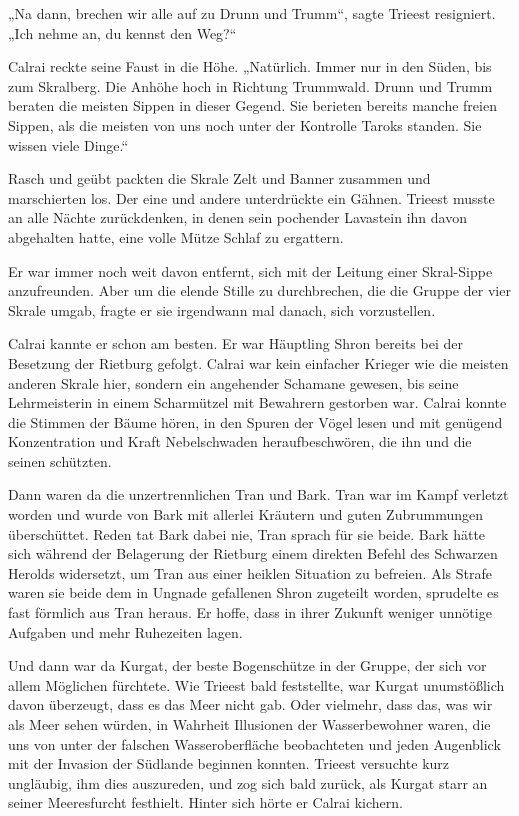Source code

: „Na dann, brechen wir alle auf zu Drunn und Trumm“, sagte Trieest resigniert. „Ich nehme an, du kennst den Weg?“

Calrai reckte seine Faust in die Höhe. „Natürlich. Immer nur in den Süden, bis zum Skralberg. Die Anhöhe hoch in Richtung Trummwald. Drunn und Trumm beraten die meisten Sippen in dieser Gegend. Sie berieten bereits manche freien Sippen, als die meisten von uns noch unter der Kontrolle Taroks standen. Sie wissen viele Dinge.“

Rasch und geübt packten die Skrale Zelt und Banner zusammen und marschierten los. Der eine und andere unterdrückte ein Gähnen. Trieest musste an alle Nächte zurückdenken, in denen sein pochender Lavastein ihn davon abgehalten hatte, eine volle Mütze Schlaf zu ergattern.

Er war immer noch weit davon entfernt, sich mit der Leitung einer Skral-Sippe anzufreunden. Aber um die elende Stille zu durchbrechen, die die Gruppe der vier Skrale umgab, fragte er sie irgendwann mal danach, sich vorzustellen.

Calrai kannte er schon am besten. Er war Häuptling Shron bereits bei der Besetzung der Rietburg gefolgt. Calrai war kein einfacher Krieger wie die meisten anderen Skrale hier, sondern ein angehender Schamane gewesen, bis seine Lehrmeisterin in einem Scharmützel mit Bewahrern gestorben war. Calrai konnte die Stimmen der Bäume hören, in den Spuren der Vögel lesen und mit genügend Konzentration und Kraft Nebelschwaden heraufbeschwören, die ihn und die seinen schützten.

Dann waren da die unzertrennlichen Tran und Bark. Tran war im Kampf verletzt worden und wurde von Bark mit allerlei Kräutern und guten Zubrummungen überschüttet. Reden tat Bark dabei nie, Tran sprach für sie beide. Bark hätte sich während der Belagerung der Rietburg einem direkten Befehl des Schwarzen Herolds widersetzt, um Tran aus einer heiklen Situation zu befreien. Als Strafe waren sie beide dem in Ungnade gefallenen Shron zugeteilt worden, sprudelte es fast förmlich aus Tran heraus. Er hoffe, dass in ihrer Zukunft weniger unnötige Aufgaben und mehr Ruhezeiten lagen.

Und dann war da Kurgat, der beste Bogenschütze in der Gruppe, der sich vor allem Möglichen fürchtete. Wie Trieest bald feststellte, war Kurgat unumstößlich davon überzeugt, dass es das Meer nicht gab. Oder vielmehr, dass das, was wir als Meer sehen würden, in Wahrheit Illusionen der Wasserbewohner waren, die uns von unter der falschen Wasseroberfläche beobachteten und jeden Augenblick mit der Invasion der Südlande beginnen konnten. Trieest versuchte kurz ungläubig, ihm dies auszureden, und zog sich bald zurück, als Kurgat starr an seiner Meeresfurcht festhielt. Hinter sich hörte er Calrai kichern.

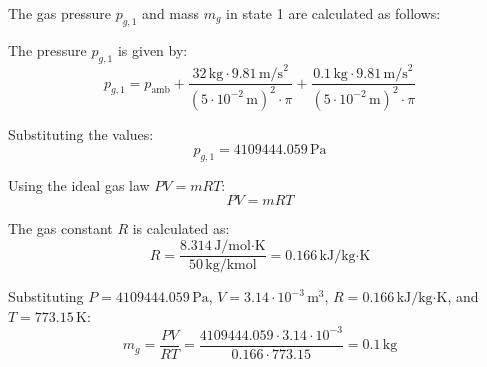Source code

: The gas pressure \( p_{g,1} \) and mass \( m_g \) in state 1 are calculated as follows:  

The pressure \( p_{g,1} \) is given by:  
\[
p_{g,1} = p_{\text{amb}} + \frac{32 \, \text{kg} \cdot 9.81 \, \text{m/s}^2}{\left(5 \cdot 10^{-2} \, \text{m}\right)^2 \cdot \pi} + \frac{0.1 \, \text{kg} \cdot 9.81 \, \text{m/s}^2}{\left(5 \cdot 10^{-2} \, \text{m}\right)^2 \cdot \pi}
\]  

Substituting the values:  
\[
p_{g,1} = 4109444.059 \, \text{Pa}
\]  

Using the ideal gas law \( PV = mRT \):  
\[
PV = mRT
\]  

The gas constant \( R \) is calculated as:  
\[
R = \frac{8.314 \, \text{J/mol·K}}{50 \, \text{kg/kmol}} = 0.166 \, \text{kJ/kg·K}
\]  

Substituting \( P = 4109444.059 \, \text{Pa} \), \( V = 3.14 \cdot 10^{-3} \, \text{m}^3 \), \( R = 0.166 \, \text{kJ/kg·K} \), and \( T = 773.15 \, \text{K} \):  
\[
m_g = \frac{PV}{RT} = \frac{4109444.059 \cdot 3.14 \cdot 10^{-3}}{0.166 \cdot 773.15} = 0.1 \, \text{kg}
\]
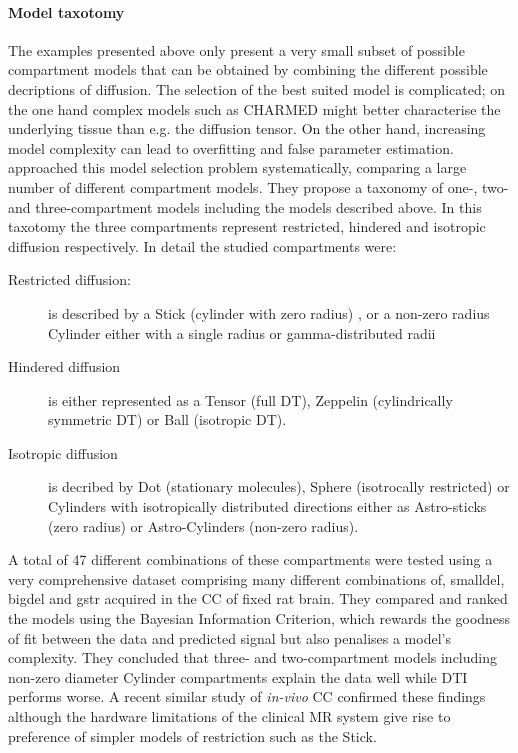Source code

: \paragraph*{Model taxotomy}
The examples presented above only present a very small subset of possible compartment models that can be obtained by combining the different possible decriptions of diffusion. The selection of the best suited model is complicated; on the one hand complex models such as \gls{CHARMED} might better characterise the underlying tissue than e.g. the diffusion tensor. On the other hand, increasing model complexity can lead to overfitting and false parameter estimation. \citet{Panagiotaki:2012} approached this model selection problem systematically, comparing a large number of different compartment models. They propose a taxonomy of one-, two- and three-compartment models including the models described above. In this taxotomy the three compartments represent restricted, hindered and isotropic diffusion respectively. In detail the studied compartments were:
\begin{description}
	\item[Restricted diffusion:] is described by a Stick (cylinder with zero radius) , or a non-zero radius Cylinder either with a single radius or gamma-distributed radii
	\item[Hindered diffusion] is either represented as a Tensor (full \gls{DT}), Zeppelin (cylindrically symmetric \gls{DT}) or Ball  (isotropic \gls{DT}).  
	\item[Isotropic diffusion] is decribed by Dot (stationary molecules), Sphere (isotrocally restricted) or Cylinders with isotropically distributed directions either as Astro-sticks (zero radius)  or Astro-Cylinders (non-zero radius).
\end{description}


A total of 47 different combinations of these compartments were tested using a very comprehensive dataset comprising many different combinations of, \gls{smalldel}, \gls{bigdel} and \gls{gstr} acquired in the \gls{CC} of fixed rat brain. They compared and ranked the models using the Bayesian Information Criterion, which rewards the goodness of fit between the data and predicted signal but also penalises a model's complexity.  They concluded that three- and two-compartment models including non-zero diameter Cylinder compartments explain the data well while DTI performs worse. A recent similar study of \emph{in-vivo} \gls{CC} \citep{Ferizi:2012} confirmed these findings although the hardware limitations of the clinical MR system give rise to preference of simpler models of restriction such as the Stick.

::::::

= Directions =
Set down exactly the lines running from the beginning of the entries above to the line that contains "Rasch und geübt", including both, and leave out pictures.

= Solution below =
Source code

: „Na dann, brechen wir alle auf zu Drunn und Trumm“, sagte Trieest resigniert. „Ich nehme an, du kennst den Weg?“

Calrai reckte seine Faust in die Höhe. „Natürlich. Immer nur in den Süden, bis zum Skralberg. Die Anhöhe hoch in Richtung Trummwald. Drunn und Trumm beraten die meisten Sippen in dieser Gegend. Sie berieten bereits manche freien Sippen, als die meisten von uns noch unter der Kontrolle Taroks standen. Sie wissen viele Dinge.“

Rasch und geübt packten die Skrale Zelt und Banner zusammen und marschierten los. Der eine und andere unterdrückte ein Gähnen. Trieest musste an alle Nächte zurückdenken, in denen sein pochender Lavastein ihn davon abgehalten hatte, eine volle Mütze Schlaf zu ergattern.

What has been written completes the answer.